Why is the Great Barrier Reef dying? Warm water seems to be the culprit.
Observations from Queensland's ARC Centre of Excellence for Coral Reef Studies show detected mass depletion of every coral population in the Great Barrier Reef between 1995 and 2017, according to CNN. At this point, over half of it has died out as a whole, in both shallow and deep water. Scientist largely attribute this to mass coral bleaching within the last few years, which is caused by record-breaking warm water temperatures.
Bleaching is coral's natural stress response to overly warm water. Although it doesn't cause coral to deteriorate out immediately, high temperatures over long periods of time will kill it, ultimately destroying the surrounding eco-system. Coral serves as a home and breeding ground to most marine life in tropical waters, so it could ultimately destroy the natural habitat entirely.
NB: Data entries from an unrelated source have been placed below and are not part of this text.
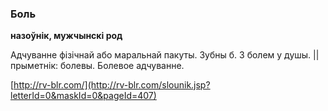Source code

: ### Боль
**назоўнік, мужчынскі род**

Адчуванне фізічнай або маральнай пакуты. Зубны б. З болем у душы. || прыметнік: болевы. Болевое адчуванне.

<a rel="author">[http://rv-blr.com/](http://rv-blr.com/slounik.jsp?letterId=0&maskId=0&pageId=407)</a>
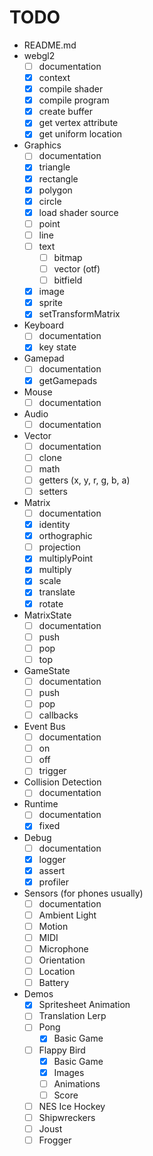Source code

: # TODO

-   README.md
-   webgl2
    -   [ ] documentation
    -   [x] context
    -   [x] compile shader
    -   [x] compile program
    -   [x] create buffer
    -   [x] get vertex attribute
    -   [x] get uniform location
-   Graphics
    -   [ ] documentation
    -   [x] triangle
    -   [x] rectangle
    -   [x] polygon
    -   [x] circle
    -   [x] load shader source
    -   [ ] point
    -   [ ] line
    -   [ ] text
        -   [ ] bitmap
        -   [ ] vector (otf)
        -   [ ] bitfield
    -   [x] image
    -   [x] sprite
    -   [x] setTransformMatrix
-   Keyboard
    -   [ ] documentation
    -   [x] key state
-   Gamepad
    -   [ ] documentation
    -   [x] getGamepads
-   Mouse
    -   [ ] documentation
-   Audio
    -   [ ] documentation
-   Vector
    -   [ ] documentation
    -   [ ] clone
    -   [ ] math
    -   [ ] getters (x, y, r, g, b, a)
    -   [ ] setters
-   Matrix
    -   [ ] documentation
    -   [x] identity
    -   [x] orthographic
    -   [ ] projection
    -   [x] multiplyPoint
    -   [x] multiply
    -   [x] scale
    -   [x] translate
    -   [x] rotate
-   MatrixState
    -   [ ] documentation
    -   [ ] push
    -   [ ] pop
    -   [ ] top
-   GameState
    -   [ ] documentation
    -   [ ] push
    -   [ ] pop
    -   [ ] callbacks
-   Event Bus
    -   [ ] documentation
    -   [ ] on
    -   [ ] off
    -   [ ] trigger
-   Collision Detection
    -   [ ] documentation
-   Runtime
    -   [ ] documentation
    -   [x] fixed
-   Debug
    -   [ ] documentation
    -   [x] logger
    -   [x] assert
    -   [x] profiler
-   Sensors (for phones usually)
    -   [ ] documentation
    -   [ ] Ambient Light
    -   [ ] Motion
    -   [ ] MIDI
    -   [ ] Microphone
    -   [ ] Orientation
    -   [ ] Location
    -   [ ] Battery
-   Demos
    -   [x] Spritesheet Animation
    -   [ ] Translation Lerp
    -   [ ] Pong
        -   [x] Basic Game
    -   [ ] Flappy Bird
        -   [x] Basic Game
        -   [x] Images
        -   [ ] Animations
        -   [ ] Score
    -   [ ] NES Ice Hockey
    -   [ ] Shipwreckers
    -   [ ] Joust
    -   [ ] Frogger
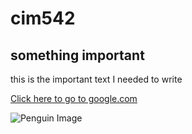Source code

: # cim542

## something important

this is the important text I needed to write

[Click here to go to google.com](http://www.google.com)

![Penguin Image](http://experimentexchange.com/wp-content/uploads/2016/07/penguin-baby.jpg)
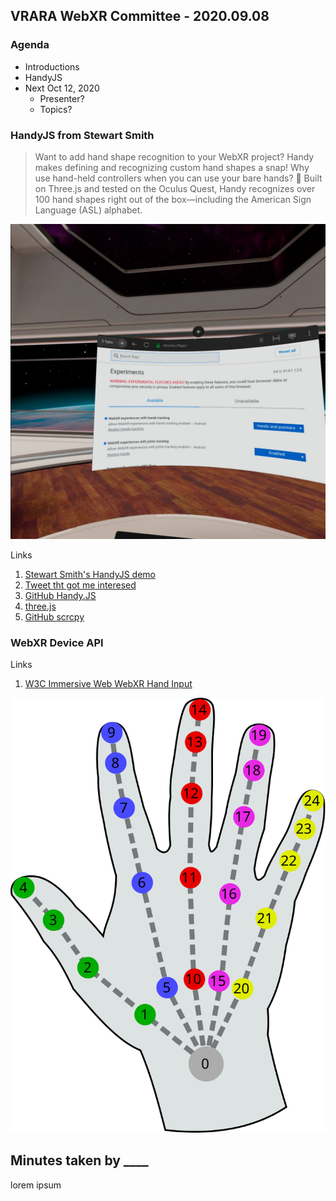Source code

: ## VRARA WebXR Committee - 2020.09.08

### Agenda

- Introductions
- HandyJS
- Next Oct 12, 2020
  - Presenter?
  - Topics?

### HandyJS from Stewart Smith

> Want to add hand shape recognition to your WebXR project? Handy makes defining and recognizing custom hand shapes a snap! Why use hand-held controllers when you can use your bare hands? 👋 Built on Three.js and tested on the Oculus Quest, Handy recognizes over 100 hand shapes right out of the box—including the American Sign Language (ASL) alphabet.

![Oculus Browser webxr-hands-tracking](../images/OculusBrowser-webxr-hands-tracking.jpg)

Links

1. [Stewart Smith's HandyJS demo](https://stewartsmith.io/handy/)
2. [Tweet tht got me interesed](https://twitter.com/stew_rtsmith/status/1298274464208048134?s=20)
3. [GitHub Handy.JS](https://github.com/stewdio/handy.js)
4. [three.js](https://threejs.org)
5. [GitHub scrcpy](https://github.com/Genymobile/scrcpy)

### WebXR Device API

Links

1. [W3C Immersive Web WebXR Hand Input](https://immersive-web.github.io/webxr-hand-input/)

![Hand Layout](../images/hand-layout.svg)

## Minutes taken by ____

lorem ipsum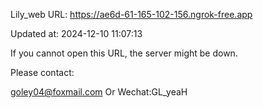 Lily_web URL: https://ae6d-61-165-102-156.ngrok-free.app

Updated at: 2024-12-10 11:07:13

If you cannot open this URL, the server might be down.

Please contact: 

goley04@foxmail.com Or Wechat:GL_yeaH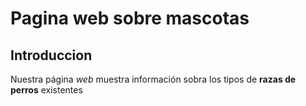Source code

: # Pagina web sobre mascotas
## Introduccion
Nuestra página _web_ muestra información sobra los tipos de **razas de perros** existentes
Scientists predict the Great Barrier Reef's coral deterioration will continue to worsen over time.
Scientists initially thought the underwater ecosystem was protected by its massive size, according to HuffPost. But sadly, it seems as though the coral in the Great Barrier Reef will continue to die out, as water temperatures continue rising with the ongoing climate crisis, and as marine heatwaves are becoming increasingly more prevalent. Many hoped that action against climate change would help combat the coral bleaching, but that seemingly hasn't been the case.
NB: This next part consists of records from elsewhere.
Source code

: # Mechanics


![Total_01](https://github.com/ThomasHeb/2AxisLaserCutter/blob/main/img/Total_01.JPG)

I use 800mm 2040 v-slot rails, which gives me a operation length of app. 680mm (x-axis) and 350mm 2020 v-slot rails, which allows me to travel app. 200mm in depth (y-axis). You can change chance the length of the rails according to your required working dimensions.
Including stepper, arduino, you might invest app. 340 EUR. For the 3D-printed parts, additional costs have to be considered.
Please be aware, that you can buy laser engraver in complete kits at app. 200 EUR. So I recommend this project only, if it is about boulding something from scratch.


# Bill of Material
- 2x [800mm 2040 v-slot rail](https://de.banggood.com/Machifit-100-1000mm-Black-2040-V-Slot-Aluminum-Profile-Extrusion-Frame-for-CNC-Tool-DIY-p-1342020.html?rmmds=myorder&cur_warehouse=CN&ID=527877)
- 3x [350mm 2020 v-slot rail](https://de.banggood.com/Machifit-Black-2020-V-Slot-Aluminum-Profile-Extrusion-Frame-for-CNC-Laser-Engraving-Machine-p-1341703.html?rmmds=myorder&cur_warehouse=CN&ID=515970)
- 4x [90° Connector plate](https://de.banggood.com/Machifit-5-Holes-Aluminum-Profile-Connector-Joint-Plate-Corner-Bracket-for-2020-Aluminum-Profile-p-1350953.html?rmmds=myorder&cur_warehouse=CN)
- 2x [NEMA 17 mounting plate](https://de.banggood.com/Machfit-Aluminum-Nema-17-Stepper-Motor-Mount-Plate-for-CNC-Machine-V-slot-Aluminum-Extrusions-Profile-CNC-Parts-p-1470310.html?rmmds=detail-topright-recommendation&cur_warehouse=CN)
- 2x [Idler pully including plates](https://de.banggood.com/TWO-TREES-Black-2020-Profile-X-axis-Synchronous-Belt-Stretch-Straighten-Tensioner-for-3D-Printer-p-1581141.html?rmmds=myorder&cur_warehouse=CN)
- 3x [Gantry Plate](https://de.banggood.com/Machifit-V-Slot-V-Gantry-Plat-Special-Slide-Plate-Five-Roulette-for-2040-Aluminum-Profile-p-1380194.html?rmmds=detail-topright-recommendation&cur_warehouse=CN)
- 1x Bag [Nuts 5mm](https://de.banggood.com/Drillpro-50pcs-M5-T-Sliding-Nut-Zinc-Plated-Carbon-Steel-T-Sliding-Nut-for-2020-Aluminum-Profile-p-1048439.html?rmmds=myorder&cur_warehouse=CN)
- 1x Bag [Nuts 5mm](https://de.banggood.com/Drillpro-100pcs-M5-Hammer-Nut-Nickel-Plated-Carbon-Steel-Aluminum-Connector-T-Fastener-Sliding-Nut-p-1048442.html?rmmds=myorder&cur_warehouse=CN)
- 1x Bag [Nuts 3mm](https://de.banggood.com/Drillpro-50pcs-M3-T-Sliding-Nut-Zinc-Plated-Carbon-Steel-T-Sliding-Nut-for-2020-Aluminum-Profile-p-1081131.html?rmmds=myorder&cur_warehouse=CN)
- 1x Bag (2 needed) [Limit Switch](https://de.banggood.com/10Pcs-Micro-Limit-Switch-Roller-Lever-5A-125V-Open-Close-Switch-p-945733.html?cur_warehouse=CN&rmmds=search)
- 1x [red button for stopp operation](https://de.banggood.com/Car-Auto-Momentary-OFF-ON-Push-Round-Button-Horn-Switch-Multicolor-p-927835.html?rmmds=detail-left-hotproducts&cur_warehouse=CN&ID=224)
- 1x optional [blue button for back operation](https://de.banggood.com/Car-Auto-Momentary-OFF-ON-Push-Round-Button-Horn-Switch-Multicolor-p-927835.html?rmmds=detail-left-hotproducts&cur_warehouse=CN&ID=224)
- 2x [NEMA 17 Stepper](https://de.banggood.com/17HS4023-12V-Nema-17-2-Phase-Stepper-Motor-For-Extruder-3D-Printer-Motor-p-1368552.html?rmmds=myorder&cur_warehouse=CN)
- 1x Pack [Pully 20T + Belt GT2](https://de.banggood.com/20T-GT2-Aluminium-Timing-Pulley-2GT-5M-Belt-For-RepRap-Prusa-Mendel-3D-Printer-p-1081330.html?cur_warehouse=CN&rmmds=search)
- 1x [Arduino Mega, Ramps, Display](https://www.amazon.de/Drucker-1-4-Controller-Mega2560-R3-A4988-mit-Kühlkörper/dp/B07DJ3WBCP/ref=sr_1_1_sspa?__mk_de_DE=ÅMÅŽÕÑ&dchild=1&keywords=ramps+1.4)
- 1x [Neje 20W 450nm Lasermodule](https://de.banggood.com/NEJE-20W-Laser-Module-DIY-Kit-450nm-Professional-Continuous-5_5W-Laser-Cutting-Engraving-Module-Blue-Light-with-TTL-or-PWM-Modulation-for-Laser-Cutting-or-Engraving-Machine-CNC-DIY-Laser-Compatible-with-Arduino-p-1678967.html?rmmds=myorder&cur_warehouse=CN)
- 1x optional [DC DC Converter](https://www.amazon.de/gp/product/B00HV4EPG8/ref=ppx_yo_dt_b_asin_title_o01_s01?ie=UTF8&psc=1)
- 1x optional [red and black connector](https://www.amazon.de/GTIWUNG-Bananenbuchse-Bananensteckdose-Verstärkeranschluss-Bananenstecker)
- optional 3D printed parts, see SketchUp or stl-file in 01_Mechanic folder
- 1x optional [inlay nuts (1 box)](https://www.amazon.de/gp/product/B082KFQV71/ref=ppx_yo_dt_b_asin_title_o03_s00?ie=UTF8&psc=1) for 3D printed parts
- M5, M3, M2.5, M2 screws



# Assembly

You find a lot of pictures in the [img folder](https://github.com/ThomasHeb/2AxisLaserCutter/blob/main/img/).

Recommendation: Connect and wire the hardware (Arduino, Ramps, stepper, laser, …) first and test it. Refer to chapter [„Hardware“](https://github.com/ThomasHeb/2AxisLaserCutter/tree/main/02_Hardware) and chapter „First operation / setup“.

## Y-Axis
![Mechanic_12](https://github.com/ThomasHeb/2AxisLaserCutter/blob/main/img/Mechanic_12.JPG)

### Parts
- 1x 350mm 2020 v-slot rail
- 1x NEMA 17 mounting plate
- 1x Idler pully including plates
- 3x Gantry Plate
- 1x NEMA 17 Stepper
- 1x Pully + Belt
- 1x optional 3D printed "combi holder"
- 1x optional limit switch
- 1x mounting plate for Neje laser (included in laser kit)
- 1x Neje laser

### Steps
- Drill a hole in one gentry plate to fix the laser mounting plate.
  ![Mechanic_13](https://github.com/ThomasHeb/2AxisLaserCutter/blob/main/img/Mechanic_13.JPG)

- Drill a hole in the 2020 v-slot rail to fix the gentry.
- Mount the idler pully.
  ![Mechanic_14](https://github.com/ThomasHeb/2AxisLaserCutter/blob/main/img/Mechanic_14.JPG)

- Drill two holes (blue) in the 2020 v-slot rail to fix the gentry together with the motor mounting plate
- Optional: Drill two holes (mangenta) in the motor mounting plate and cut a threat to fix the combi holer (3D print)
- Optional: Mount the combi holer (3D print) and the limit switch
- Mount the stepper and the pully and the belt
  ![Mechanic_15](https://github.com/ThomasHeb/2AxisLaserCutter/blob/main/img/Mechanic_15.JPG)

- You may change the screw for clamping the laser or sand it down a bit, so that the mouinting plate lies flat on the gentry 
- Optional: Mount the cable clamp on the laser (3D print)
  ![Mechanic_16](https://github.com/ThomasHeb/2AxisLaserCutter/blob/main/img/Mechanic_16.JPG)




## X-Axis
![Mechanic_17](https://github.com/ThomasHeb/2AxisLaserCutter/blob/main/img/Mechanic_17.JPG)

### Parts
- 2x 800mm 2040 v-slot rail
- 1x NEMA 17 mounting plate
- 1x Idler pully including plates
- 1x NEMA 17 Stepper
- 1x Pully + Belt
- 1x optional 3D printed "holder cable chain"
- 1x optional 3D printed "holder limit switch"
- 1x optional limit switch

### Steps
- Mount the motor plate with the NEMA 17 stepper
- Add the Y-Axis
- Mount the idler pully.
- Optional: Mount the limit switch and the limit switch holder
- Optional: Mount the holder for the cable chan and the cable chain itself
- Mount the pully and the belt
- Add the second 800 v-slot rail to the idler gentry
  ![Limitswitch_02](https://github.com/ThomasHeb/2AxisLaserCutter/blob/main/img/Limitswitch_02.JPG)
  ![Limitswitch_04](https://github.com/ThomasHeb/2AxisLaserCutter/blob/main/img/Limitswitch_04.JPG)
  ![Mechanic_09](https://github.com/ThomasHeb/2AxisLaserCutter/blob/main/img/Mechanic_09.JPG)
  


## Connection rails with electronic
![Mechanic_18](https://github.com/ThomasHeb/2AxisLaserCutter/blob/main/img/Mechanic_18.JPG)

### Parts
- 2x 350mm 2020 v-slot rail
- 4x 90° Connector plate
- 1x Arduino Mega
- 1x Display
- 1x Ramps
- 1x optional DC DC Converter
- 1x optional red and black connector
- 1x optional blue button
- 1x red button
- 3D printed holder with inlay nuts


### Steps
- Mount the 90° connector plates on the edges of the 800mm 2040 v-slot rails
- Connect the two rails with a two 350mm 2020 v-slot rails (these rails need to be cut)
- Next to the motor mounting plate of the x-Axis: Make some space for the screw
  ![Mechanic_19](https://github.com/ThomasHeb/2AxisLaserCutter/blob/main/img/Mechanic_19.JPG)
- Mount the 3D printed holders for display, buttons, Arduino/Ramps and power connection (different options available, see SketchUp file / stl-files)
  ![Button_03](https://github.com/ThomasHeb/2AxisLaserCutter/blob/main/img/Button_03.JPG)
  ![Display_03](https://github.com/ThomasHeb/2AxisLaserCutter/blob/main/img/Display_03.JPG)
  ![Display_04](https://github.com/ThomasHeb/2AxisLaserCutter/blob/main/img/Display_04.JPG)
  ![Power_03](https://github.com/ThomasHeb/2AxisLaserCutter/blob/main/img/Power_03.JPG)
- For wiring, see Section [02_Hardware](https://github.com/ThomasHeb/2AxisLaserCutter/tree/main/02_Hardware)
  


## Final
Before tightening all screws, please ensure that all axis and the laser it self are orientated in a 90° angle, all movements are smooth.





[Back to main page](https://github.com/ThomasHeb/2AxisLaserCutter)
“What we need is for the temperature to stop rising, and to even out at a level that’s not too hot,” Dr. Hughes told HuffPost. “We’re on this journey, we have a ways to go, and the endpoint will be determined by greenhouse gas emissions.”
“Some of these bleached colonies, once the external algae grow over the dead skeleton, that colony is gone,” said Hughes' co-author, Dr. Andreas Dietzel. “It may take hundreds of years to replace a colony of that size.”
The coral in the Great Barrier Reef is home to thousands of species of marine life in Australia, and if we don't seriously address the Greenhouse Gas effect, it will continue dying out at a rampant pace.